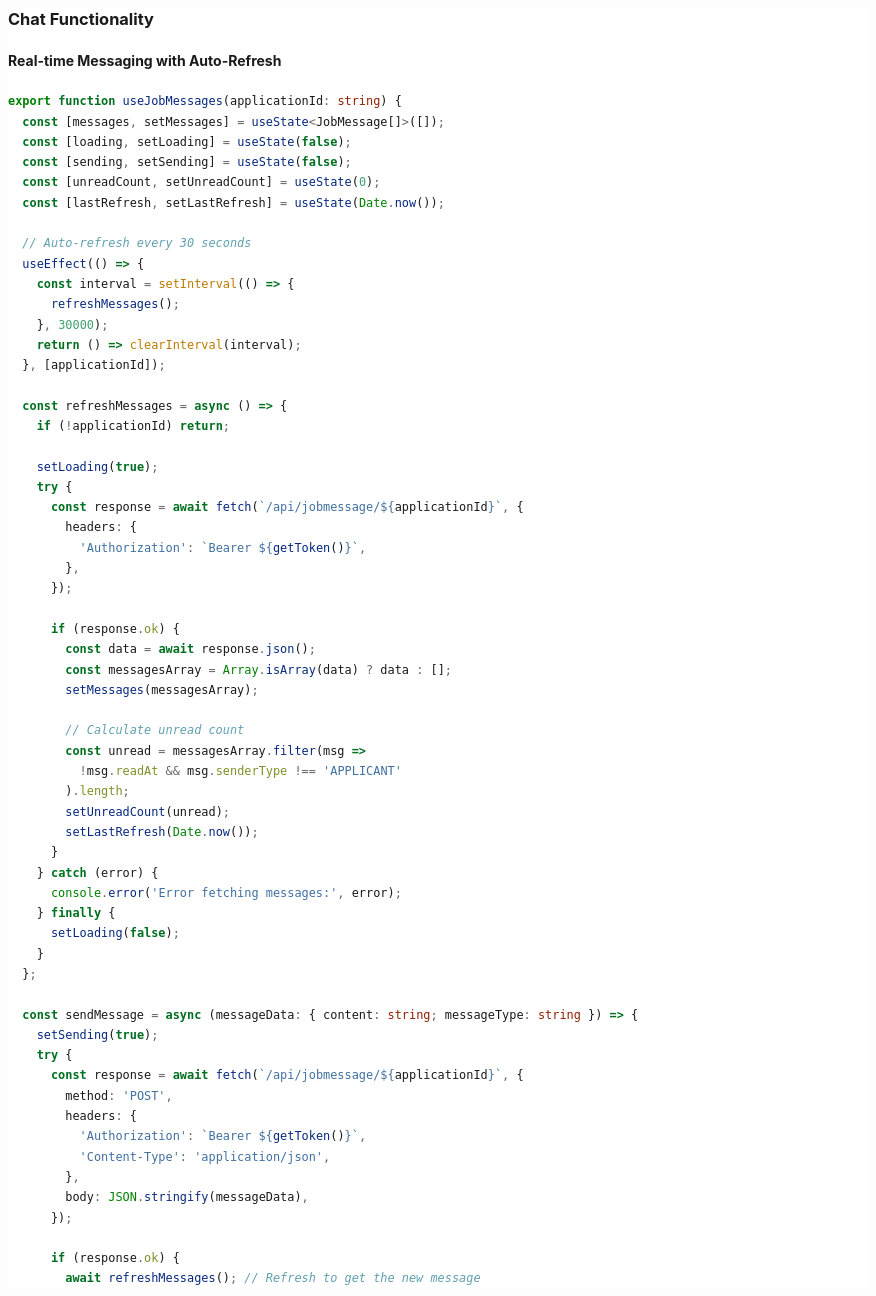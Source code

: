 ### Chat Functionality

#### Real-time Messaging with Auto-Refresh
```typescript
export function useJobMessages(applicationId: string) {
  const [messages, setMessages] = useState<JobMessage[]>([]);
  const [loading, setLoading] = useState(false);
  const [sending, setSending] = useState(false);
  const [unreadCount, setUnreadCount] = useState(0);
  const [lastRefresh, setLastRefresh] = useState(Date.now());

  // Auto-refresh every 30 seconds
  useEffect(() => {
    const interval = setInterval(() => {
      refreshMessages();
    }, 30000);
    return () => clearInterval(interval);
  }, [applicationId]);

  const refreshMessages = async () => {
    if (!applicationId) return;
    
    setLoading(true);
    try {
      const response = await fetch(`/api/jobmessage/${applicationId}`, {
        headers: {
          'Authorization': `Bearer ${getToken()}`,
        },
      });
      
      if (response.ok) {
        const data = await response.json();
        const messagesArray = Array.isArray(data) ? data : [];
        setMessages(messagesArray);
        
        // Calculate unread count
        const unread = messagesArray.filter(msg => 
          !msg.readAt && msg.senderType !== 'APPLICANT'
        ).length;
        setUnreadCount(unread);
        setLastRefresh(Date.now());
      }
    } catch (error) {
      console.error('Error fetching messages:', error);
    } finally {
      setLoading(false);
    }
  };

  const sendMessage = async (messageData: { content: string; messageType: string }) => {
    setSending(true);
    try {
      const response = await fetch(`/api/jobmessage/${applicationId}`, {
        method: 'POST',
        headers: {
          'Authorization': `Bearer ${getToken()}`,
          'Content-Type': 'application/json',
        },
        body: JSON.stringify(messageData),
      });

      if (response.ok) {
        await refreshMessages(); // Refresh to get the new message
```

□ □ □ □ □ □ □

## Brief
Where a line of the records holds the word "await", copy that line.

## Solved problem
      const response = await fetch(`/api/jobmessage/${applicationId}`, {
        const data = await response.json();
      const response = await fetch(`/api/jobmessage/${applicationId}`, {
        await refreshMessages(); // Refresh to get the new message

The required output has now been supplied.